● THE RECORDS:

■ ■ ■ ■

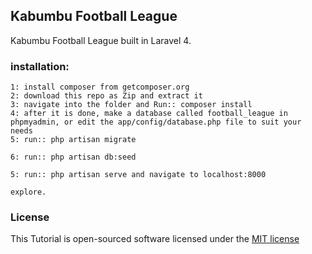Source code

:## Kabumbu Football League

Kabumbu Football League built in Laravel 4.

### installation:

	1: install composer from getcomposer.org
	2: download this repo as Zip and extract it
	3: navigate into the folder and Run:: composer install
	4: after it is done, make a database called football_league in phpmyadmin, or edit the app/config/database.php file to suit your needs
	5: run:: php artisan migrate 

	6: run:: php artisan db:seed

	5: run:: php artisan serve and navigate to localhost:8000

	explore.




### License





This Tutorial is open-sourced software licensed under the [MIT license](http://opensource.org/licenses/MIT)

■ ■ ■ ■

● YOUR ASSIGNMENT: Output the full material exactly as given, without its pictures.

● RESULT FOR THIS TASK:
Source code

:## Kabumbu Football League

Kabumbu Football League built in Laravel 4.

### installation:

	1: install composer from getcomposer.org
	2: download this repo as Zip and extract it
	3: navigate into the folder and Run:: composer install
	4: after it is done, make a database called football_league in phpmyadmin, or edit the app/config/database.php file to suit your needs
	5: run:: php artisan migrate 

	6: run:: php artisan db:seed

	5: run:: php artisan serve and navigate to localhost:8000

	explore.




### License





This Tutorial is open-sourced software licensed under the [MIT license](http://opensource.org/licenses/MIT)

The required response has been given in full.